*Exercise aim*:
In the data below, find the line containing "d'activité de l'entreprise", then set down that line and every later line up to and including the line containing "id_contrat int [pk]", exactly.
BEGIN Records for processing
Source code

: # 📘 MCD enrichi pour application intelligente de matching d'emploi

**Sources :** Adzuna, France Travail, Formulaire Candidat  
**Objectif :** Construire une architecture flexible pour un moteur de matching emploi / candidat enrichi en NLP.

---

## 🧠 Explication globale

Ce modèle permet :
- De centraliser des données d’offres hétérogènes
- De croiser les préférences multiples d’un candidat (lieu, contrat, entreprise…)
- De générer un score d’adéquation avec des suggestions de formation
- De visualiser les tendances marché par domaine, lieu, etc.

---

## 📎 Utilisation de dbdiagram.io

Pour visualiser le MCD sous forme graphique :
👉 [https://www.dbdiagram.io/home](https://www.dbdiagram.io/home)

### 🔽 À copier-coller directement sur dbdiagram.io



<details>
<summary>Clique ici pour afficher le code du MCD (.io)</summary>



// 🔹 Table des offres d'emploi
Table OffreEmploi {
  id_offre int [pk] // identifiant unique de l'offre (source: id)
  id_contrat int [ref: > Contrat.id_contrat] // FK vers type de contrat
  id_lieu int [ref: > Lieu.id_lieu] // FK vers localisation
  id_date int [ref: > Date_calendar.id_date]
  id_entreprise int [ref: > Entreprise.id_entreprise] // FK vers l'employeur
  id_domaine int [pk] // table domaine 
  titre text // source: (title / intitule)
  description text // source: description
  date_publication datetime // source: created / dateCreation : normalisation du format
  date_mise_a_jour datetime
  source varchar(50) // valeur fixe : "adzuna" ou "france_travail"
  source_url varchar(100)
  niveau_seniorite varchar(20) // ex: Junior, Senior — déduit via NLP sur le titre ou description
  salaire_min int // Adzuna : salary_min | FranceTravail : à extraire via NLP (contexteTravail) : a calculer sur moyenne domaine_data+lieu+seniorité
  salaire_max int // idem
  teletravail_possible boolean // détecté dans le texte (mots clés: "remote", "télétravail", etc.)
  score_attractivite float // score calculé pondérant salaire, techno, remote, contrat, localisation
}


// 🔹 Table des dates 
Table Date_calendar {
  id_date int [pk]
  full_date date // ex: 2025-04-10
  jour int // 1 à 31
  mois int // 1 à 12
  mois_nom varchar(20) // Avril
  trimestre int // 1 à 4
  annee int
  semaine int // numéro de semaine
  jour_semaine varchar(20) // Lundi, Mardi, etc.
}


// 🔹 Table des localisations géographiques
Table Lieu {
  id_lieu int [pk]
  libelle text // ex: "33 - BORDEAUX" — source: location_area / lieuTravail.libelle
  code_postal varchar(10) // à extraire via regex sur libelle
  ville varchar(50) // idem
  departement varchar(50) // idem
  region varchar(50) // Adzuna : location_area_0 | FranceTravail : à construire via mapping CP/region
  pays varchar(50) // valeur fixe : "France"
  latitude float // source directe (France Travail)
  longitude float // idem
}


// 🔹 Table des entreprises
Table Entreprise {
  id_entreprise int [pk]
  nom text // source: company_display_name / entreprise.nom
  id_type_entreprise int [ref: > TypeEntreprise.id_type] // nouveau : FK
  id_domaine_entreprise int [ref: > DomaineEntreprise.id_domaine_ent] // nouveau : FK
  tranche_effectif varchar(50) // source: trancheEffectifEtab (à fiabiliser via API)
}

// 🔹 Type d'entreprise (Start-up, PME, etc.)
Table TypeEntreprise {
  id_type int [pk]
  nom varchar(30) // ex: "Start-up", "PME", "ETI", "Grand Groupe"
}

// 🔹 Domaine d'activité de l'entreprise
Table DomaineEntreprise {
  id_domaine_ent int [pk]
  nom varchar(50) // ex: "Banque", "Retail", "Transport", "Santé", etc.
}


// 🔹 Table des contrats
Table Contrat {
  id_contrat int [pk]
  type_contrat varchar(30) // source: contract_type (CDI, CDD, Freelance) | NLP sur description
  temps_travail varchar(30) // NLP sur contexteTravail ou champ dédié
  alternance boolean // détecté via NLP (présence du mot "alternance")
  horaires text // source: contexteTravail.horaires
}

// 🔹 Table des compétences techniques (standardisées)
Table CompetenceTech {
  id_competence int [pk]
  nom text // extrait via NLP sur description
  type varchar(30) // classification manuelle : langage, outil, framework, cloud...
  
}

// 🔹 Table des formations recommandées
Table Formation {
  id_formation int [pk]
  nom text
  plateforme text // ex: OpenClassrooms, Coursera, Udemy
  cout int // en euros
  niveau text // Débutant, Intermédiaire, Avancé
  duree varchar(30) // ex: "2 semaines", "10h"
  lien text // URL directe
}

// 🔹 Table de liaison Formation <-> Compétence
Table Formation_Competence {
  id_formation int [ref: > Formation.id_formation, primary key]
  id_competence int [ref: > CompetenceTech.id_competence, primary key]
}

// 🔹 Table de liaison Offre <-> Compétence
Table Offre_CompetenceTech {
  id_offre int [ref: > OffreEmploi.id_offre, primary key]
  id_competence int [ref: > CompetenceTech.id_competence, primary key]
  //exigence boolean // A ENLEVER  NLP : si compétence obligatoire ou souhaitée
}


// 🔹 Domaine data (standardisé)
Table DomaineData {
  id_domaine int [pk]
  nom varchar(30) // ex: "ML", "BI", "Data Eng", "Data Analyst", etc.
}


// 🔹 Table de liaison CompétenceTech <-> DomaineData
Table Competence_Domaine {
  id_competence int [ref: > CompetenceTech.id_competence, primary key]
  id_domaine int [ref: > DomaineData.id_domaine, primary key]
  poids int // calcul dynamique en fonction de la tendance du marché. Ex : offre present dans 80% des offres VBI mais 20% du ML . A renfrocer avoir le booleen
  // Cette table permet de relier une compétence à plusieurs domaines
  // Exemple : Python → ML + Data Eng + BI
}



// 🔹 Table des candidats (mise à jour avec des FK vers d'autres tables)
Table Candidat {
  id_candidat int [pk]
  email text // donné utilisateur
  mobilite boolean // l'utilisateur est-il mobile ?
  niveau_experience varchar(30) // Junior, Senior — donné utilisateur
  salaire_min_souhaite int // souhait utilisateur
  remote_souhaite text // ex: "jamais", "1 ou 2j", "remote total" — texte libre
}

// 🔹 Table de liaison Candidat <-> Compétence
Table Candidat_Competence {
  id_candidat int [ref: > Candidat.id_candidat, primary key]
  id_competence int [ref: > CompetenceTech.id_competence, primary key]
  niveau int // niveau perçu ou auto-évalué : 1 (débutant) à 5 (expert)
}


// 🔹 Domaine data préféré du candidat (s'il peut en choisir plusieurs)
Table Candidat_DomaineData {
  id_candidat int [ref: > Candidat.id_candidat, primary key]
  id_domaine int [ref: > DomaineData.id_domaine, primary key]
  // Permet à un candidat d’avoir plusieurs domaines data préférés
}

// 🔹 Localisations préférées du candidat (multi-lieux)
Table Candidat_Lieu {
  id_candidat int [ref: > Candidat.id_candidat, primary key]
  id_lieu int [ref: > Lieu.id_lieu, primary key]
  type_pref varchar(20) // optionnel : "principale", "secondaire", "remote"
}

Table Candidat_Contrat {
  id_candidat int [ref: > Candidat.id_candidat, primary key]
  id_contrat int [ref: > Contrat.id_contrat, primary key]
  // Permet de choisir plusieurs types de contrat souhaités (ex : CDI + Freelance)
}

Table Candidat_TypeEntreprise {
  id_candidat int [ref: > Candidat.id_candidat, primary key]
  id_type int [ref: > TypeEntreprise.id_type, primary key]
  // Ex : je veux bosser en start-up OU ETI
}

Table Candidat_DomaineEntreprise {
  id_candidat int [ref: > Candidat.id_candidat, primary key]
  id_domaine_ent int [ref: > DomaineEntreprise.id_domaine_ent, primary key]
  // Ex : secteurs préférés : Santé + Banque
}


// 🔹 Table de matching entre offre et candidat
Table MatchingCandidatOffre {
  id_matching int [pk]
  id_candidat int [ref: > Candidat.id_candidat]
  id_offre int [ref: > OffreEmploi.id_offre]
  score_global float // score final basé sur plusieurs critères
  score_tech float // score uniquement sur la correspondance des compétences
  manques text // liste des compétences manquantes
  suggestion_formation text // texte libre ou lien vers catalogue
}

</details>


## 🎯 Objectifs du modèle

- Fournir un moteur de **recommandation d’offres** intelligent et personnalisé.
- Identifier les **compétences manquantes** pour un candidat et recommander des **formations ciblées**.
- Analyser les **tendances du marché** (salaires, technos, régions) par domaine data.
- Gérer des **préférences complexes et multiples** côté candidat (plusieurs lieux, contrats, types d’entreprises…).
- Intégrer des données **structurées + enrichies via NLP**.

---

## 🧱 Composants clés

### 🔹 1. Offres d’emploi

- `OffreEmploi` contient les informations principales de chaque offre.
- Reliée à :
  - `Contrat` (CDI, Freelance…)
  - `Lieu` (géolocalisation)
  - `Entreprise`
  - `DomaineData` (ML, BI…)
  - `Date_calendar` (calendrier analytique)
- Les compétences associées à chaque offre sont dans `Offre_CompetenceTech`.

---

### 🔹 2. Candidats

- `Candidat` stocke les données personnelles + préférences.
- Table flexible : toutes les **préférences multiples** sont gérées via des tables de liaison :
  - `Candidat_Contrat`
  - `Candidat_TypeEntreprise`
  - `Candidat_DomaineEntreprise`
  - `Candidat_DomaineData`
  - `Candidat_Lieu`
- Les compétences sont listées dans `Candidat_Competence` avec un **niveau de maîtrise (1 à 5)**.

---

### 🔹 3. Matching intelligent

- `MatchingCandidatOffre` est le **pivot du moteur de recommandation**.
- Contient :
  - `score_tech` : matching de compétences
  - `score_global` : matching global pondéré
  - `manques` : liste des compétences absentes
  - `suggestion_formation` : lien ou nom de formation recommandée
END Records for processing
*Output for this task*:
// 🔹 Domaine d'activité de l'entreprise
Table DomaineEntreprise {
  id_domaine_ent int [pk]
  nom varchar(50) // ex: "Banque", "Retail", "Transport", "Santé", etc.
}


// 🔹 Table des contrats
Table Contrat {
  id_contrat int [pk]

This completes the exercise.